Bradford, West Yorkshire, United Kingdom.

Bradford, one of my favourite UK cities, is best known because of its very large “Asian” population (in fact, the “Asian” population of Bradford is overwhelmingly Pakistani in origin, even though the city is now home to over a hundred different ethnic groups). In this post I allude fleetingly to the “Asian” dimension of the city, but also reveal that, in common with all great cities, Bradford is multi-faceted (which is why I enjoy every visit I make).

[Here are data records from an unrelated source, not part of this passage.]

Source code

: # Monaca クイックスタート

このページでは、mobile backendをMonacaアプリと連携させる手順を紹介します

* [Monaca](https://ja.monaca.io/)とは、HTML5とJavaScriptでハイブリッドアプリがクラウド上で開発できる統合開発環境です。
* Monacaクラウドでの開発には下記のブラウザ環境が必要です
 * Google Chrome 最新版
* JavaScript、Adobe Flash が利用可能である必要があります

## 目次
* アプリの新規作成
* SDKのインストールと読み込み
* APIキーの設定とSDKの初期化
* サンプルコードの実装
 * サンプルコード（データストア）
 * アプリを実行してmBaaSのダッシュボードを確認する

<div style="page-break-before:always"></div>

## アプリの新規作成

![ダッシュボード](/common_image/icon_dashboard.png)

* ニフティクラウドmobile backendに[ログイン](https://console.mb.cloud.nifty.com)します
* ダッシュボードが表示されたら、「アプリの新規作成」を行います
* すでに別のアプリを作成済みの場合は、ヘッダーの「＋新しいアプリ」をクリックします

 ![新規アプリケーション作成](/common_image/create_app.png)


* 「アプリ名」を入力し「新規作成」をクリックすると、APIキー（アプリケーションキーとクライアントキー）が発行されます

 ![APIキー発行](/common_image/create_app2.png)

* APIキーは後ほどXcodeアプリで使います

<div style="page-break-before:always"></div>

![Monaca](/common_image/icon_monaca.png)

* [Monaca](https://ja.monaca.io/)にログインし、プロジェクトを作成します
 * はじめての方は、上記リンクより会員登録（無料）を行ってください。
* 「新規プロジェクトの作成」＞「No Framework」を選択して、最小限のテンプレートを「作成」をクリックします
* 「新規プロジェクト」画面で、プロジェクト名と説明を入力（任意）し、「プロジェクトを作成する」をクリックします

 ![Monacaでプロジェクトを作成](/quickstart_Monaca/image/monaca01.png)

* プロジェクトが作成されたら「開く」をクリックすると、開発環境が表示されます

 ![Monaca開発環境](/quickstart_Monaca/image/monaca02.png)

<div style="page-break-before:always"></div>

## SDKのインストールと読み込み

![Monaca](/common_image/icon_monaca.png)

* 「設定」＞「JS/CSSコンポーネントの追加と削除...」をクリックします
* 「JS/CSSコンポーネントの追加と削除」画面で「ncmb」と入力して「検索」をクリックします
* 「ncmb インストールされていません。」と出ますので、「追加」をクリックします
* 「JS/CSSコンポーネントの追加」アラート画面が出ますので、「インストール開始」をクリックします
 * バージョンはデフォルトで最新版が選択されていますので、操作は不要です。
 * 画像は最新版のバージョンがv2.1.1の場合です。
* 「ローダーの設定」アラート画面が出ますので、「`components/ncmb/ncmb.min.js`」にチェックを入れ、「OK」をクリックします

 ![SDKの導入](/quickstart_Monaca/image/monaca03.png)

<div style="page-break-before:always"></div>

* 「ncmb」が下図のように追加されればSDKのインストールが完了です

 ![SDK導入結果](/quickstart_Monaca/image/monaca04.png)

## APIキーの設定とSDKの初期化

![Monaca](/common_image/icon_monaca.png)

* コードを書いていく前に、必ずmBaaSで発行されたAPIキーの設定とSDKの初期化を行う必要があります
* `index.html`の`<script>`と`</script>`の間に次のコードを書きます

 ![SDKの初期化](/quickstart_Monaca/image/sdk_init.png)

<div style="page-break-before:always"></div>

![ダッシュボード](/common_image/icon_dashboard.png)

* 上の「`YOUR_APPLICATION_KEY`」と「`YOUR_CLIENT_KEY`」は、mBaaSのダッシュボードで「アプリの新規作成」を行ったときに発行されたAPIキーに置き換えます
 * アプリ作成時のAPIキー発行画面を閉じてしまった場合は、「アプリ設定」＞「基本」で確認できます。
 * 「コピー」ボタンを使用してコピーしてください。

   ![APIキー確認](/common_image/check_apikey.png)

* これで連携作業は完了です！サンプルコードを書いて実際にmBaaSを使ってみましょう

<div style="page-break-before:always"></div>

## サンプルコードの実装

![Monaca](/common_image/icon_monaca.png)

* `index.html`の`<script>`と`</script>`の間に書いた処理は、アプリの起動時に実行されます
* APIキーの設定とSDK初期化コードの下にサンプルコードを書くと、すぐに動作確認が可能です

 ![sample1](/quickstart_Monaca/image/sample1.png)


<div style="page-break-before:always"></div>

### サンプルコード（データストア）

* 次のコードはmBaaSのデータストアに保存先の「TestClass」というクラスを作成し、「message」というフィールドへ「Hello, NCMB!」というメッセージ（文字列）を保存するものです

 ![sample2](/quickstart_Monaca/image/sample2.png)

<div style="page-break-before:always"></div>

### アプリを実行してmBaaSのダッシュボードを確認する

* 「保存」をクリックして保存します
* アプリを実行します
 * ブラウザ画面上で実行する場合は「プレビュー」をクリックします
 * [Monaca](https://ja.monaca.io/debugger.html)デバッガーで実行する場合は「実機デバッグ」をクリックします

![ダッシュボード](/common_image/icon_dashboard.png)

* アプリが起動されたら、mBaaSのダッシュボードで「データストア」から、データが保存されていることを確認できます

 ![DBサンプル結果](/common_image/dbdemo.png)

We drove to the Great Victoria Hotel in Bradford’s city centre, a large mid-Victorian pile (the hotel was built in 1867, above all to meet the needs of railway passengers) opposite the crown court and next to the offices and the printing presses of the Telegraph and Argus newspaper. We were directed to a very good corner room with en suite facilities and an adjoining sitting room, which meant we had what was really a small suite (but the cost was only £45 a night without breakfast). The afternoon was spent in the National Media Museum (so recently threatened with closure), Bradford Cathedral and Little Germany, the latter an area of narrow streets just to the side of the cathedral with remarkable commercial and industrial buildings that somehow survived demolition in the 1960s and 1970s (the centre of Bradford is marred by wide through roads and large ugly office and commercial blocks dating from the 1960s to the 1980s). For our evening meal we drove to the Three Singhs about 2 miles south of the city centre for a very good Punjabi meal in pleasant modern surroundings (the mango lassi was the best mango lassi we have ever had in a restaurant). After dropping the car back at the hotel we walked about ten minutes to The Sparrow, a “bier cafe” that was the Campaign for Real Ale’s Bradford pub of the year in 2012. As you would expect, The Sparrow has a selection of very good beers and patrons of diverse age and ethnicity, but the facilities are not conducive to a prolonged drinking session.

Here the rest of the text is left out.